光を見つめた画家・モネ
お休みの日に、京都市美術館に「モネ展」を見に行きました。
印象派の名前の元となった「印象 日の出」の展示が21日までということもあって、平日にもかかわらず、たくさんの人が訪れていました。
常々、印象派とくにモネの絵は生で見ないと正確な色合いが分からないと思っていたのですが、「印象 日の出」も、印刷されたものより透明感があり、遠くから見れば生き生きとしており、近くで見れば力強い筆遣いと多彩な色が見えます。
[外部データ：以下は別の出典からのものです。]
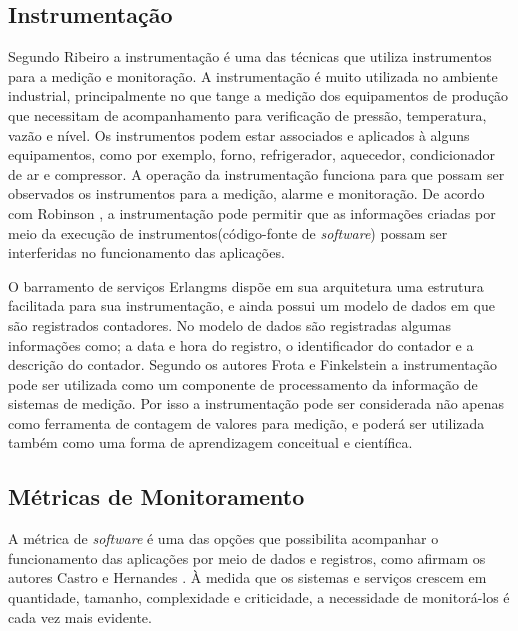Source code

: 
\subsection{Instrumentação}
\label{instrumentacao}
Segundo Ribeiro \cite{ribeiro1999instrumentaccao} a instrumentação é uma das técnicas que utiliza instrumentos para a medição e monitoração. A instrumentação é muito utilizada no ambiente industrial, principalmente no que tange a medição dos equipamentos de produção que necessitam de acompanhamento para verificação de pressão, temperatura, vazão e nível. Os instrumentos podem estar associados e
aplicados à alguns equipamentos, como por exemplo, forno, refrigerador,
aquecedor, condicionador de ar e compressor. A operação da instrumentação funciona para que possam ser observados os instrumentos para a medição, alarme e monitoração. De acordo com Robinson \cite{robinson2002monitoring}, a instrumentação pode permitir que as informações criadas por meio da execução de instrumentos(código-fonte de \textit{software}) possam ser interferidas no funcionamento das aplicações.

O barramento de serviços Erlangms dispõe em sua arquitetura uma estrutura facilitada para sua instrumentação, e ainda possui um modelo de dados em que são registrados contadores. No modelo de dados são registradas algumas informações como; a data e hora do registro, o identificador do contador e a descrição do contador.  
Segundo os autores Frota e Finkelstein \cite{frota2008educaccao} a instrumentação pode ser utilizada como um componente de processamento da informação de sistemas de medição. Por isso a instrumentação pode ser considerada não apenas como ferramenta de contagem de valores para medição, e poderá ser utilizada também como uma forma de aprendizagem conceitual e científica.  


\subsection{Métricas de Monitoramento}

A métrica de \textit{software} é uma das opções que possibilita acompanhar o funcionamento das aplicações por meio de dados e registros, como afirmam os autores Castro e Hernandes \cite{de2016metrica}. À medida que os sistemas e serviços crescem em quantidade, tamanho, complexidade e criticidade, a necessidade de monitorá-los é cada vez mais evidente.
「印象 日の出」は若い頃の作品ですが、モネが何度も何度も繰り返し描いた「睡蓮」は、晩年、白内障を患っていた時に描かれたものもたくさんあります。
それこそ、近くで見れば何を描いてているのか分からないほどのタッチですが、遠くで見ると、晩年のモネが見ていた光の色が見えてきて、「彼は生涯、自分の目に入ってくる光、人や物を照らす光を見つめ続け、その光がもたらす色にこだわり続けていたのだ」ということを感じました。
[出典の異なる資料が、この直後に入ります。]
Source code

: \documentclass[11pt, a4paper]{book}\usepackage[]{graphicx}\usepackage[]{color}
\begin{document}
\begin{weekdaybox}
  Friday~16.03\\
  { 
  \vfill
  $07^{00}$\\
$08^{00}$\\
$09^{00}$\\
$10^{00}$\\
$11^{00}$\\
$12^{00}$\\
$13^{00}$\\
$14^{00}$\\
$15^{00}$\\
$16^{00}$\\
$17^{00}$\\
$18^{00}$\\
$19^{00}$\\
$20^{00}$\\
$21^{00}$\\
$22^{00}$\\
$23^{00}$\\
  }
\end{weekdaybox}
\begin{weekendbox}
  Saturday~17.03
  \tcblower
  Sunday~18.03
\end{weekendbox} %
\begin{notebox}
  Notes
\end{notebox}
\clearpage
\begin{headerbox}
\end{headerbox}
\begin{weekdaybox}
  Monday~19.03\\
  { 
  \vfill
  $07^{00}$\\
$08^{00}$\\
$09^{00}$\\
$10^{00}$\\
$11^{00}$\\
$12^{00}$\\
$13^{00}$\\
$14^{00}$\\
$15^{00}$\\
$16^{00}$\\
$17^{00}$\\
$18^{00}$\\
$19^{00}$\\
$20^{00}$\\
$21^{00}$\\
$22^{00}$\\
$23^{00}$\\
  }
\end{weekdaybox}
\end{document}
そこには一般的に言われる「淡い」「優しい」印象だけでなく、光をリアルにとらえようとしたモネの熱意が感じられ、「印象派ばかり見ていると少し退屈」という気持ちが変化しました。
今度また印象派の作品を見る時が来たら、彼らがどんな光の色、どんな光の表現ににこだわってきたのかも探っていきたいと思います。

P・S この展覧会にはモネの収集した絵のコレクションもあります。
中でもびっくりしたのは、モネの友人であるルノアールが描いた作曲家ワーグナーのスケッチ。
なんかつい忘れてしまうんですが、彼らは同じ時代に生きた人間なんですよね!